* _Records supplied_:
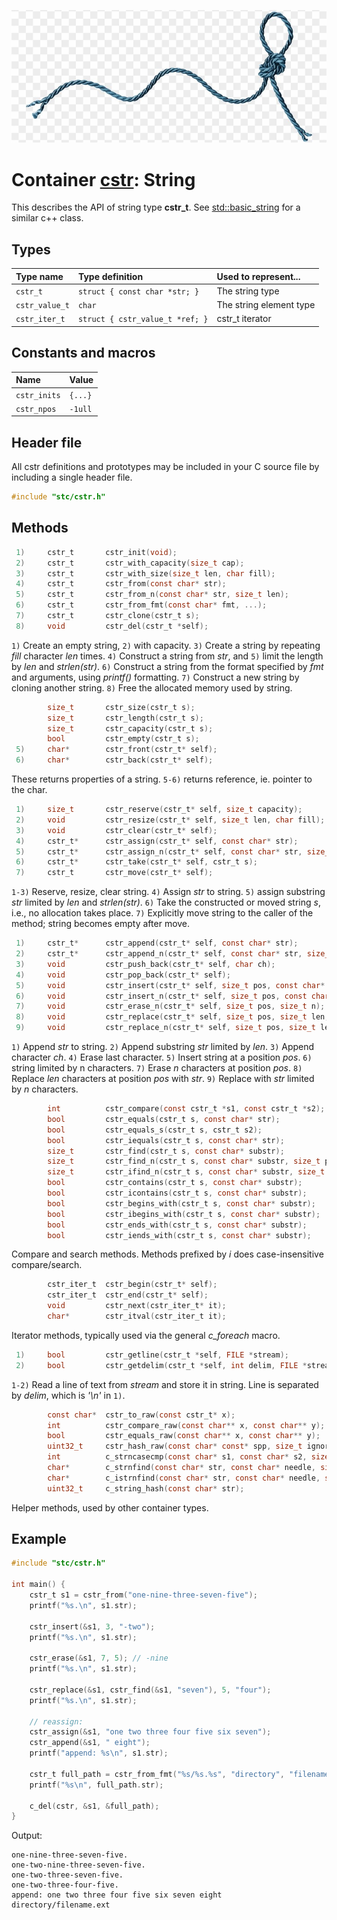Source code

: ![String](string.jpg)
# Container [cstr](../stc/cstr.h): String

This describes the API of string type **cstr_t**.
See [std::basic_string](https://en.cppreference.com/w/cpp/string/basic_string) for a similar c++ class.

## Types

| Type name         | Type definition                  | Used to represent...       |
|:------------------|:---------------------------------|:---------------------------|
| `cstr_t`          | `struct { const char *str; }`    | The string type            |
| `cstr_value_t`    | `char`                           | The string element type    |
| `cstr_iter_t`     | `struct { cstr_value_t *ref; }`  | cstr_t iterator            |

## Constants and macros

| Name              | Value            |
|:------------------|:-----------------|
|  `cstr_inits`     | `{...}`          |
|  `cstr_npos`      | `-1ull`          |

## Header file

All cstr definitions and prototypes may be included in your C source file by including a single header file.

```c
#include "stc/cstr.h"
```
## Methods

```c
 1)     cstr_t       cstr_init(void);
 2)     cstr_t       cstr_with_capacity(size_t cap);
 3)     cstr_t       cstr_with_size(size_t len, char fill);
 4)     cstr_t       cstr_from(const char* str);
 5)     cstr_t       cstr_from_n(const char* str, size_t len);
 6)     cstr_t       cstr_from_fmt(const char* fmt, ...);
 7)     cstr_t       cstr_clone(cstr_t s);
 8)     void         cstr_del(cstr_t *self);
```
`1)` Create an empty string, `2)` with capacity. `3)` Create a string by repeating *fill* character *len* times.
`4)` Construct a string from *str*, and `5)` limit the length by *len* and *strlen(str)*.
`6)` Construct a string from the format specified by *fmt* and arguments, using *printf()* formatting.
`7)` Construct a new string by cloning another string. `8)` Free the allocated memory used by string.
```c
        size_t       cstr_size(cstr_t s);
        size_t       cstr_length(cstr_t s);
        size_t       cstr_capacity(cstr_t s);
        bool         cstr_empty(cstr_t s);
 5)     char*        cstr_front(cstr_t* self);
 6)     char*        cstr_back(cstr_t* self);
```
These returns properties of a string. `5-6)` returns reference, ie. pointer to the char.
```c
 1)     size_t       cstr_reserve(cstr_t* self, size_t capacity);
 2)     void         cstr_resize(cstr_t* self, size_t len, char fill);
 3)     void         cstr_clear(cstr_t* self);
 4)     cstr_t*      cstr_assign(cstr_t* self, const char* str);
 5)     cstr_t*      cstr_assign_n(cstr_t* self, const char* str, size_t len);
 6)     cstr_t*      cstr_take(cstr_t* self, cstr_t s);
 7)     cstr_t       cstr_move(cstr_t* self);
```
`1-3)` Reserve, resize, clear string. `4)` Assign *str* to string. `5)` assign substring *str* limited by
*len* and *strlen(str)*. `6)` Take the constructed or moved string *s*, i.e., no allocation takes place.
`7)` Explicitly move string to the caller of the method; string becomes empty after move.
```c
 1)     cstr_t*      cstr_append(cstr_t* self, const char* str);
 2)     cstr_t*      cstr_append_n(cstr_t* self, const char* str, size_t len);
 3)     void         cstr_push_back(cstr_t* self, char ch);
 4)     void         cstr_pop_back(cstr_t* self);
 5)     void         cstr_insert(cstr_t* self, size_t pos, const char* str);
 6)     void         cstr_insert_n(cstr_t* self, size_t pos, const char* str, size_t n);
 7)     void         cstr_erase_n(cstr_t* self, size_t pos, size_t n);
 8)     void         cstr_replace(cstr_t* self, size_t pos, size_t len, const char* str);
 9)     void         cstr_replace_n(cstr_t* self, size_t pos, size_t len, const char* str, size_t n);
```
`1)` Append *str* to string. `2)` Append substring *str* limited by *len*. `3)` Append character *ch*.
`4)` Erase last character. `5)` Insert string at a position *pos*. `6)` string limited by n characters.
`7)` Erase *n* characters at position *pos*. `8)` Replace *len* characters at position *pos* with *str*.
`9)` Replace with *str* limited by *n* characters.
```c
        int          cstr_compare(const cstr_t *s1, const cstr_t *s2);
        bool         cstr_equals(cstr_t s, const char* str);
        bool         cstr_equals_s(cstr_t s, cstr_t s2);
        bool         cstr_iequals(cstr_t s, const char* str);
        size_t       cstr_find(cstr_t s, const char* substr);
        size_t       cstr_find_n(cstr_t s, const char* substr, size_t pos, size_t nlen);
        size_t       cstr_ifind_n(cstr_t s, const char* substr, size_t pos, size_t nlen);
        bool         cstr_contains(cstr_t s, const char* substr);
        bool         cstr_icontains(cstr_t s, const char* substr);
        bool         cstr_begins_with(cstr_t s, const char* substr);
        bool         cstr_ibegins_with(cstr_t s, const char* substr);
        bool         cstr_ends_with(cstr_t s, const char* substr);
        bool         cstr_iends_with(cstr_t s, const char* substr);
```
Compare and search methods. Methods prefixed by *i* does case-insensitive compare/search.
```c
        cstr_iter_t  cstr_begin(cstr_t* self);
        cstr_iter_t  cstr_end(cstr_t* self);
        void         cstr_next(cstr_iter_t* it);
        char*        cstr_itval(cstr_iter_t it);
```
Iterator methods, typically used via the general *c_foreach* macro.
```c
 1)     bool         cstr_getline(cstr_t *self, FILE *stream);
 2)     bool         cstr_getdelim(cstr_t *self, int delim, FILE *stream);
```
`1-2)` Read a line of text from *stream* and store it in string. Line is separated by *delim*, which is *'\n'* in `1)`.
```c
        const char*  cstr_to_raw(const cstr_t* x);
        int          cstr_compare_raw(const char** x, const char** y);
        bool         cstr_equals_raw(const char** x, const char** y);
        uint32_t     cstr_hash_raw(const char* const* spp, size_t ignored);
        int          c_strncasecmp(const char* s1, const char* s2, size_t n);
        char*        c_strnfind(const char* str, const char* needle, size_t nmax);
        char*        c_istrnfind(const char* str, const char* needle, size_t nmax);
        uint32_t     c_string_hash(const char* str);
```
Helper methods, used by other container types.

## Example
```c
#include "stc/cstr.h"

int main() {
    cstr_t s1 = cstr_from("one-nine-three-seven-five");
    printf("%s.\n", s1.str);

    cstr_insert(&s1, 3, "-two");
    printf("%s.\n", s1.str);

    cstr_erase(&s1, 7, 5); // -nine
    printf("%s.\n", s1.str);

    cstr_replace(&s1, cstr_find(&s1, "seven"), 5, "four");
    printf("%s.\n", s1.str);

    // reassign:
    cstr_assign(&s1, "one two three four five six seven");
    cstr_append(&s1, " eight");
    printf("append: %s\n", s1.str);

    cstr_t full_path = cstr_from_fmt("%s/%s.%s", "directory", "filename", "ext");
    printf("%s\n", full_path.str);

    c_del(cstr, &s1, &full_path);
}
```
Output:
```
one-nine-three-seven-five.
one-two-nine-three-seven-five.
one-two-three-seven-five.
one-two-three-four-five.
append: one two three four five six seven eight
directory/filename.ext
```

* _What needs to be done_: Please reproduce the entries above exactly, from their first line to the line holding "Used to represent..." inclusive, and nothing else; the pictures stay out.

* _Task output_:
Source code

: ![String](string.jpg)
# Container [cstr](../stc/cstr.h): String

This describes the API of string type **cstr_t**.
See [std::basic_string](https://en.cppreference.com/w/cpp/string/basic_string) for a similar c++ class.

## Types

| Type name         | Type definition                  | Used to represent...       |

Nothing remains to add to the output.